Da una parte la storia e la società civile non sono state per niente riconoscenti con il ceto altolocato rilegandolo a cimelio del passato e definendolo non idoneo alla nuova società, dall’altra parte però, gli stessi superstiti di questo mondo non hanno fatto quasi nulla per cercare di sopravvivere nella maniera più civile possibile preferendo chiudersi nella loro torre d’avorio e facendo un vero e proprio muro contro borghesi e non titolati. De Milford a questo proposito cita diversi esempi (vissuti e no) di questa chiusura ermetica da parte dell’aristocrazia: prima di tutto molte famiglie assai titolate non sono solite ammettere nei propri ranghi borghesi seppur assai ricchi per non far perdere ai pargoli i quarti di nobiltà (pensate, il calcolo minimo viene fatto su basi di quarti ma per entrare alla corte dei Kaiser ne servivano 16/4 ovvero quasi tre generazioni titolate sia da parte di madre e di padre per almeno 200 anni) in secundis la nobiltà europea si è attaccata come cozze allo scoglio a tutte quelle istituzioni che permettono a quest’ultimi di esercitare ancora le loro prerogative nobiliari di sangue e di nascita, primi fra tutti sono appunto gli Ordini cavallereschi religiosi come il Sovrano Militare Ordine di Malta.

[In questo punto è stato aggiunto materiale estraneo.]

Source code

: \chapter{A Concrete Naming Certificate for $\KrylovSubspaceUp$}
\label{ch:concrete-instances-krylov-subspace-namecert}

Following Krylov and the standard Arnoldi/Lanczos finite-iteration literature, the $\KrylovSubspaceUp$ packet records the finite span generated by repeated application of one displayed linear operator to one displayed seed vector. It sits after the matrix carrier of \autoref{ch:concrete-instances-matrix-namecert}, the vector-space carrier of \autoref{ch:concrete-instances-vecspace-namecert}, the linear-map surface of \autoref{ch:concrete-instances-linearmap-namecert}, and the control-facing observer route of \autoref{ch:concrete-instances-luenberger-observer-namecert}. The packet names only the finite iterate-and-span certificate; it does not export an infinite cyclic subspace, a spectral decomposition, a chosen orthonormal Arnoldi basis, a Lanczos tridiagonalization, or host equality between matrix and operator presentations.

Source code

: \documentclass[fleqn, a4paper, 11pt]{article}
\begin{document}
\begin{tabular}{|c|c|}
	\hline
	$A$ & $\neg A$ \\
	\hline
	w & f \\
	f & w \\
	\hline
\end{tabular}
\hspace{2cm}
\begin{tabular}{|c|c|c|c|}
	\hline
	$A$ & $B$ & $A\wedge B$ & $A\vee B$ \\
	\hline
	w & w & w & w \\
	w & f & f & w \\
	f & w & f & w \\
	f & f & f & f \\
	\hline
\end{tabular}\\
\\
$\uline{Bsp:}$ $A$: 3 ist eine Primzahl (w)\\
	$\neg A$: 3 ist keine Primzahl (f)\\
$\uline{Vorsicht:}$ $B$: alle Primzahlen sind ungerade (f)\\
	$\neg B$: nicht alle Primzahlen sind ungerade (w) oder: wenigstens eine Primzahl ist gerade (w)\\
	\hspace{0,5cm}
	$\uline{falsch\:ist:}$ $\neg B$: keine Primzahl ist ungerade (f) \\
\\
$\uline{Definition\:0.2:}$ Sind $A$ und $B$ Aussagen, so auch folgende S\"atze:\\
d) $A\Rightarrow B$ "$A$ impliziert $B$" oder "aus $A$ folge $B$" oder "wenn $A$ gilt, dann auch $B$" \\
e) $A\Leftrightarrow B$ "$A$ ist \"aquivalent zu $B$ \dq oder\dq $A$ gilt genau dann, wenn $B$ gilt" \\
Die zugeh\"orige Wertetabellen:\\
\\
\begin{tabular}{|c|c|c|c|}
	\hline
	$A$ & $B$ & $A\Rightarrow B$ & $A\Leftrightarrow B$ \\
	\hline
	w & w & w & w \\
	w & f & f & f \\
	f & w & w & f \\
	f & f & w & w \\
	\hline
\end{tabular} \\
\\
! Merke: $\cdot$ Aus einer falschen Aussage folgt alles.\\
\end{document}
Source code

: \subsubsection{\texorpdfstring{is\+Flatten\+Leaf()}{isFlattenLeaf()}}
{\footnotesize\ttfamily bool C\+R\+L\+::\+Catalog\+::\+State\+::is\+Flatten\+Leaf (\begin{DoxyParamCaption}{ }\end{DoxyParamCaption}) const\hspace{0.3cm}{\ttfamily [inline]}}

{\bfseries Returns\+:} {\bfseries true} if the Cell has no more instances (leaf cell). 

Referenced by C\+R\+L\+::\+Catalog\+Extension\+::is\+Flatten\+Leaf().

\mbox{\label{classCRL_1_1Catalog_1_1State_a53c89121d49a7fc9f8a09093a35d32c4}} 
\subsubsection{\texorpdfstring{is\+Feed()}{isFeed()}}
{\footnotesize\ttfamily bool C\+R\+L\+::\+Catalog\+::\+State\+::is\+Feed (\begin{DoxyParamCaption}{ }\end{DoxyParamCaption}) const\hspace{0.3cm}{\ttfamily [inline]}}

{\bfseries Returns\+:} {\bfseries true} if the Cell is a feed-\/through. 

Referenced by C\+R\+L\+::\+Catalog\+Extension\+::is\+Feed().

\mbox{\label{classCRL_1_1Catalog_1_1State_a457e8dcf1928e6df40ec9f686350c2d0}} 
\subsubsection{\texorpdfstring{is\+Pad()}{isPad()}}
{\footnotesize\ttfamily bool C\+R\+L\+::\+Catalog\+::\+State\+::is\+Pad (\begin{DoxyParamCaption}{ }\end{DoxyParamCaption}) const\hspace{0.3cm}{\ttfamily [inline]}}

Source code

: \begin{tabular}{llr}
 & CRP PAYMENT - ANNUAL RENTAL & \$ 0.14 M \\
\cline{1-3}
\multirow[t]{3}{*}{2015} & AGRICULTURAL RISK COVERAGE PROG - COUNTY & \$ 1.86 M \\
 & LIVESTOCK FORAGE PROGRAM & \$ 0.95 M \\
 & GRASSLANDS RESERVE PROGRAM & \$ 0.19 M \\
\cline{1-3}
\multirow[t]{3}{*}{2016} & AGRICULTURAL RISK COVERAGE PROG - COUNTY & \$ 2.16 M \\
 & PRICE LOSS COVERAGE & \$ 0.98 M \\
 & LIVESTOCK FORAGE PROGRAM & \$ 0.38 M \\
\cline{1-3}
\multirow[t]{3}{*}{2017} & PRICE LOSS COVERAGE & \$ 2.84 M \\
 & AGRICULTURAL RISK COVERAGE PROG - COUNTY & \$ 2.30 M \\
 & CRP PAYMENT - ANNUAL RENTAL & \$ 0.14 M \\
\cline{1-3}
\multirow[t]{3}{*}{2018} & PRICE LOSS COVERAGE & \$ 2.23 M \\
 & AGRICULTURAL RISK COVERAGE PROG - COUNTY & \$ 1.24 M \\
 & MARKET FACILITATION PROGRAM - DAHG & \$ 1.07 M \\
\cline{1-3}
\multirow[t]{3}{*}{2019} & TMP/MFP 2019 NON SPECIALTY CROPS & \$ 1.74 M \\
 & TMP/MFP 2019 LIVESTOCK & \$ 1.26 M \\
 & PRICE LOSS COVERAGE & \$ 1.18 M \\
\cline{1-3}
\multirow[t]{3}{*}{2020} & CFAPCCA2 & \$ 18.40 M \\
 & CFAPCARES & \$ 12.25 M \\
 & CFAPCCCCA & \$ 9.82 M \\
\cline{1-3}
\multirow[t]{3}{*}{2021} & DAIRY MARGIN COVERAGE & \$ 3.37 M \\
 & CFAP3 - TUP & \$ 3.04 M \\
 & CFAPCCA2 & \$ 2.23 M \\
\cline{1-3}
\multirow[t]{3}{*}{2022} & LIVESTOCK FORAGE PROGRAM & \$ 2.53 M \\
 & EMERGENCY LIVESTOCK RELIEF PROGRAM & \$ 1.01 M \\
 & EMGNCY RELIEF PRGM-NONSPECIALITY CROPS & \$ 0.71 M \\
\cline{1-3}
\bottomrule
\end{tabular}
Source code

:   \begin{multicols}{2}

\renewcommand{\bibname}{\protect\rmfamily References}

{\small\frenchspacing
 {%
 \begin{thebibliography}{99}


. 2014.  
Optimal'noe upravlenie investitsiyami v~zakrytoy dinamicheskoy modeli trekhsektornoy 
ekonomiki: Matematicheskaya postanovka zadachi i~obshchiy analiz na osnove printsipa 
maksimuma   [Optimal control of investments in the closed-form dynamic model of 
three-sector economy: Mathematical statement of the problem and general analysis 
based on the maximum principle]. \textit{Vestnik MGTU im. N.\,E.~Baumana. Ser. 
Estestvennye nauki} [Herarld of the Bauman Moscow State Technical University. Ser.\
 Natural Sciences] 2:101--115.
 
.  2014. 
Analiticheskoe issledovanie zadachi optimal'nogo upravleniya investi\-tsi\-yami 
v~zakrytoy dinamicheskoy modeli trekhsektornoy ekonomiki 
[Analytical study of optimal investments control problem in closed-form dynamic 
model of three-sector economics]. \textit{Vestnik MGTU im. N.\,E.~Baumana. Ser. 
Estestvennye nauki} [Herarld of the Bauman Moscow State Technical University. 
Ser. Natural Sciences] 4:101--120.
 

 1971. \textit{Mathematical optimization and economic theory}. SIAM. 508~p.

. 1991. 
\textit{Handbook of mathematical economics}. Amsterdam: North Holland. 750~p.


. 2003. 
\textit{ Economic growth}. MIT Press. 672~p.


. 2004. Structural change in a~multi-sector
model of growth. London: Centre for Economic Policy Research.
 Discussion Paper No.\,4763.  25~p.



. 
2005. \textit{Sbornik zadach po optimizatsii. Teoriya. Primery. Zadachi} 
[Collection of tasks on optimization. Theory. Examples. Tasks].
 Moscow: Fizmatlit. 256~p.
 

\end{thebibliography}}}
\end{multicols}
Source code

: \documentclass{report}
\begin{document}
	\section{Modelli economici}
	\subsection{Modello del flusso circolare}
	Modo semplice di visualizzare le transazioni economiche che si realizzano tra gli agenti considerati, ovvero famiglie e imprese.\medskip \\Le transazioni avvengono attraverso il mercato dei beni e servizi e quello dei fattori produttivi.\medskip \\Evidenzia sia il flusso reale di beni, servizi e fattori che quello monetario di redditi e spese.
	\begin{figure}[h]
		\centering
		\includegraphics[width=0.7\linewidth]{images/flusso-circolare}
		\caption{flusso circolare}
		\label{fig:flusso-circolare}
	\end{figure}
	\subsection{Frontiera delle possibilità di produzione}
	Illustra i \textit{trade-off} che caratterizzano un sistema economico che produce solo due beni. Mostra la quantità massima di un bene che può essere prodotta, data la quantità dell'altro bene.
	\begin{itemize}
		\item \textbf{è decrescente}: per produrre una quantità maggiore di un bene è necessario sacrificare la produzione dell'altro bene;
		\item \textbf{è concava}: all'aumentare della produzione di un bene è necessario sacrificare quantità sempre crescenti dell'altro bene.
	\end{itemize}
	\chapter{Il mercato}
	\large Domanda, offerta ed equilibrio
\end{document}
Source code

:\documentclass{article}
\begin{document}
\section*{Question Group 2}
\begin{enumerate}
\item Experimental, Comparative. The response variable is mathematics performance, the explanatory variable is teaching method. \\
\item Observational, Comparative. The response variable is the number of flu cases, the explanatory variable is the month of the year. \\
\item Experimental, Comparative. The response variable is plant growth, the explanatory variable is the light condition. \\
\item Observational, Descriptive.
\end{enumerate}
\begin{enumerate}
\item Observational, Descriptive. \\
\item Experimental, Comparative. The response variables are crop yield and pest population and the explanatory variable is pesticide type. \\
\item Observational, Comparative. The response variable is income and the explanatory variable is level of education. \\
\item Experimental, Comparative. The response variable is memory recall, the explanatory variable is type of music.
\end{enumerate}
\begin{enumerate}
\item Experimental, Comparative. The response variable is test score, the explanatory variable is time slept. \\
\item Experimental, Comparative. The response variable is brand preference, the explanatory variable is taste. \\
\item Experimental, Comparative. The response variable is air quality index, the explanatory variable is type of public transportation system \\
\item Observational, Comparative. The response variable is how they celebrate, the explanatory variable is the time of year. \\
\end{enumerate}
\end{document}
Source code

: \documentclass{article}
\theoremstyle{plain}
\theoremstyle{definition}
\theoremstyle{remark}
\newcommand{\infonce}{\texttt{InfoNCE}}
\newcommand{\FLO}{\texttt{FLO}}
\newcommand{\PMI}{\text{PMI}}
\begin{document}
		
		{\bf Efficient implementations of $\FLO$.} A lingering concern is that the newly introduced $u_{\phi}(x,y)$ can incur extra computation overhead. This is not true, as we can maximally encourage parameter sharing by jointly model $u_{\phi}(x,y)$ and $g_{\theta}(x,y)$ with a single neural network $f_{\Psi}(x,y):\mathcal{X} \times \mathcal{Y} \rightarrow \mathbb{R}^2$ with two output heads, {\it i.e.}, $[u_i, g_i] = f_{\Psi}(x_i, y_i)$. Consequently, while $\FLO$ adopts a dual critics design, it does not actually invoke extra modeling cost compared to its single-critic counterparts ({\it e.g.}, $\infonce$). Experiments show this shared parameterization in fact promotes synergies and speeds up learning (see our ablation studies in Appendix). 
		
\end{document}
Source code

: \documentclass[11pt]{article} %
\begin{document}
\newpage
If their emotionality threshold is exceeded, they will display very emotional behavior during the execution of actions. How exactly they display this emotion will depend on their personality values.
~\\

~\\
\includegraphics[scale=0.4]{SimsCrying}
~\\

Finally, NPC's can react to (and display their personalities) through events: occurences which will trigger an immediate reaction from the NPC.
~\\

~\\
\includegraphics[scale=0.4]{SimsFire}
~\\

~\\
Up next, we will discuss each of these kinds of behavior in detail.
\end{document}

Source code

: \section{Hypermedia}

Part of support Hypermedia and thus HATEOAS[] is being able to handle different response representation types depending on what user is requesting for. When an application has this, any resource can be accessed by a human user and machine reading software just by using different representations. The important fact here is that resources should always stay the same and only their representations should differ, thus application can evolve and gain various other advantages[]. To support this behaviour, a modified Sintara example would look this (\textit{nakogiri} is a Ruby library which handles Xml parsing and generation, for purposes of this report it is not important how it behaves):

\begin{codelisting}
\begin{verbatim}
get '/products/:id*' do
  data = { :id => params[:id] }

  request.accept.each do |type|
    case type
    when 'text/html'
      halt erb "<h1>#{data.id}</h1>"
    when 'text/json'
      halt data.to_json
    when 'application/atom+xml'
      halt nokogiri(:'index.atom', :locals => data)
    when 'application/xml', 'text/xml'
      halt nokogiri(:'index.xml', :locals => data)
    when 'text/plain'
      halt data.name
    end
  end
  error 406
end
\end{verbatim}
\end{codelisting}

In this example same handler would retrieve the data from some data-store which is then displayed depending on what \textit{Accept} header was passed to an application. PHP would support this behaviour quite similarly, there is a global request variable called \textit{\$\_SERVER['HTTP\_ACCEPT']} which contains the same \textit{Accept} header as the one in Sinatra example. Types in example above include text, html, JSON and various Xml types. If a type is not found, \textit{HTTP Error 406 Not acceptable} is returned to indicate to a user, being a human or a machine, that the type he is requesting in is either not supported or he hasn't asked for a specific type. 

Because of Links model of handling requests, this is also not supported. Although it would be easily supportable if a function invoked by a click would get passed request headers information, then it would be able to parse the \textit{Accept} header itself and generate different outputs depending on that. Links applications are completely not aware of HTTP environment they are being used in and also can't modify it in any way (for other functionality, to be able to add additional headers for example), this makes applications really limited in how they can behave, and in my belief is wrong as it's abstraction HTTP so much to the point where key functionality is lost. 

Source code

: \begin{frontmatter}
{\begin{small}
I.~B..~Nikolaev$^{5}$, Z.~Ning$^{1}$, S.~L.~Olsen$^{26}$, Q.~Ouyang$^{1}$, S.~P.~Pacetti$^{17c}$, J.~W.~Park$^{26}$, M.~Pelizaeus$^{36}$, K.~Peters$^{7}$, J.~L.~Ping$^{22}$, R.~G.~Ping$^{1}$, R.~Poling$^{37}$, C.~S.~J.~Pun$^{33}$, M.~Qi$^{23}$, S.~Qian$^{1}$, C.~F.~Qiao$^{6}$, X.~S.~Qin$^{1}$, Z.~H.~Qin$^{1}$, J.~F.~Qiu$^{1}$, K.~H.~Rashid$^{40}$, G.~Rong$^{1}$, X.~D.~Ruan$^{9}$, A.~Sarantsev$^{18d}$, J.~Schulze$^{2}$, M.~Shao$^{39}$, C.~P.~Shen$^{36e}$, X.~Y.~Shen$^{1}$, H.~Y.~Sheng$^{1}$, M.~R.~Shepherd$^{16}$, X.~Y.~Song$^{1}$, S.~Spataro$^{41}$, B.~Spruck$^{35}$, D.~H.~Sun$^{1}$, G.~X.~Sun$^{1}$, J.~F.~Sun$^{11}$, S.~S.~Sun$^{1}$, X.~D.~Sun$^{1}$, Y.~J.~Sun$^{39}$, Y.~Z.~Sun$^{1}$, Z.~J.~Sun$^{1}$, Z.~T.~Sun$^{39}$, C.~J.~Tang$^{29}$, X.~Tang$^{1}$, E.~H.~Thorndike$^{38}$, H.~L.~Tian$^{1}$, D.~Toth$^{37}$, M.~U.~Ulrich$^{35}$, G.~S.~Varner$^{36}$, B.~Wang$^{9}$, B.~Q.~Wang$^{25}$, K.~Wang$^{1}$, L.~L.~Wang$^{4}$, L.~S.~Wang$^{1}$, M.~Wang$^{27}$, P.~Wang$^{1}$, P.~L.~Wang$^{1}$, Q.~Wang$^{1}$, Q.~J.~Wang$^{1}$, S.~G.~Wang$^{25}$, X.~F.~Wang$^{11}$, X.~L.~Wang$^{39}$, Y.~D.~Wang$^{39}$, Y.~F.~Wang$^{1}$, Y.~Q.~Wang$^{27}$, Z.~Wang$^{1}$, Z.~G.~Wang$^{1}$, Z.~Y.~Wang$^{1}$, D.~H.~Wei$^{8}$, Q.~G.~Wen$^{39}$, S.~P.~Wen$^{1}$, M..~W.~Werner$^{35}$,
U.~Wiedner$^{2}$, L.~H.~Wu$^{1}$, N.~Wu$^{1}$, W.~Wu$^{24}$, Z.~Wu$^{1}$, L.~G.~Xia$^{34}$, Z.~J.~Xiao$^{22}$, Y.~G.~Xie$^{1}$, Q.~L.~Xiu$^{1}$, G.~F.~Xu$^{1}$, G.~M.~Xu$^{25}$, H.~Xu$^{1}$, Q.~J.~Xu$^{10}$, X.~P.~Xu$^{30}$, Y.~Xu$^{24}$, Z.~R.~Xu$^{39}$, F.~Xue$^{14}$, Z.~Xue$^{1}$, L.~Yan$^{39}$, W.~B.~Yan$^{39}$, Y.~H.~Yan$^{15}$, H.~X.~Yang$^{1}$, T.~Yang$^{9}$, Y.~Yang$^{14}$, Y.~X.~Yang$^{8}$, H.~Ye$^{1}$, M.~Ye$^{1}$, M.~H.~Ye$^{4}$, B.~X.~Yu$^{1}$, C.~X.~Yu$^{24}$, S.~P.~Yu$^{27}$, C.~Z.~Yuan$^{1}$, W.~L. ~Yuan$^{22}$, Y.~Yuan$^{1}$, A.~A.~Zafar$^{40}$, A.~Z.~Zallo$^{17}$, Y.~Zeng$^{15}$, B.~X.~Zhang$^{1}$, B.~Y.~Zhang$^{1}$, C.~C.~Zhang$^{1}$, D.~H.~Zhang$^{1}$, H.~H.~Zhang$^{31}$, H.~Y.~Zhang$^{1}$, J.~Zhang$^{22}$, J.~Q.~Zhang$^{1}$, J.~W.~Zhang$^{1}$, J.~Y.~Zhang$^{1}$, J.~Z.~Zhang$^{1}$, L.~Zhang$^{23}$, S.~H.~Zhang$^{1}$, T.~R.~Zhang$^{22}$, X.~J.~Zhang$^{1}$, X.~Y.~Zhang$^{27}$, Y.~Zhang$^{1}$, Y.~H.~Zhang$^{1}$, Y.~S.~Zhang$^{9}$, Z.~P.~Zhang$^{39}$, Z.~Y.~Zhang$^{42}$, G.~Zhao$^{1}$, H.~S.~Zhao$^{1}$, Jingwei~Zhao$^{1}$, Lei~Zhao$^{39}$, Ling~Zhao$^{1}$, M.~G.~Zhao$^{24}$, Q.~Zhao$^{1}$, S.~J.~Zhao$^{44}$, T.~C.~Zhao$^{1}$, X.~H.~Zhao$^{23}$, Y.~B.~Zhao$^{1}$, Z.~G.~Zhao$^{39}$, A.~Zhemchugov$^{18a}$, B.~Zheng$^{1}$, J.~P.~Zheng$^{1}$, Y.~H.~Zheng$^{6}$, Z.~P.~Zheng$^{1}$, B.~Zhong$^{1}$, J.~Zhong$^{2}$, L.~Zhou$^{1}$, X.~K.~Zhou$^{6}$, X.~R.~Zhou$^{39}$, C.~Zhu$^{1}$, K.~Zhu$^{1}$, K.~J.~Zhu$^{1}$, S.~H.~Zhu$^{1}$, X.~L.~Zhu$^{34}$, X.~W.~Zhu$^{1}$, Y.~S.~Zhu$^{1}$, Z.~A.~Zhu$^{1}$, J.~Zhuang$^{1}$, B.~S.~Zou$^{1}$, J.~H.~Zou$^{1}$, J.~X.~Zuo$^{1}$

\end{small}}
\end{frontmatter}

Ed è proprio lo SMOM ad essere l’oggetto principale dell’attacco dell’autore, eletto ormai a ultima roccaforte della nobiltà europea. Esso, forte del proprio glorioso passato e delle sue timide e sofferte vittorie giuridiche degli ultimi decenni, si dedica tuttora a mansioni di volontariato e mutuo soccorso in tutto il mondo. All’interno del suo fittissimo organigramma vi sono sia semplici volontari (al quale tutti possono accedervi) che colmi di pietas cristiana e di senso civico dedicano il loro tempo ai bisognosi, ma sia i così detti Cavalieri e Dame, veri e propri protagonisti delle vicende mondane e no dell’Ordine. Si badi bene, è proprio qui che entra in gioco il meccanismo classista su cui l’autore si scaglia: per poter essere investito di tale nomea (con paludamenti e titolo annessi) è necessario presentare a un’apposita commissione (probabilmente formata da araldisti e genealogisti riesumati dalle cantine di manieri sperduti) la propria genealogia e discendenza nobiliare materna e paterna che deve soddisfare almeno i cento anni l’uno. Da qui, si può ben evincere come tutte le classi di Cavaliere e Dama siano vietate a tutti coloro che non possiedono una famiglia titolata con annesse documentazioni delle varie Cancellerie regie. Ma non è solo lo SMOM ad avere tali pretese per titolare a sua volta i membri, anche l’Ordine costantiniano di San Giorgio o la Deputazione della Cappella del Tesoro di San Gennaro (ultimo vero giuspatronato italiano e forse europeo) utilizzano procedure simili per ammettere nuovi membri nelle loro file altolocate.

Giacomo dalla Torre del Tempio di Sanguinetto, 80º Gran Maestro del Sovrano militare ordine di Malta

Giacomo dalla Torre del Tempio di Sanguinetto, 80º Gran Maestro del Sovrano militare ordine di Malta

Insomma, lo scritto di de Milford, ricco di documentazione e citazioni bibliografiche, dipinge con molta chiarezza gli ultimi spasmi di un mondo che piano piano sta tramontando ma che non intende cambiare nulla del proprio stile di vita.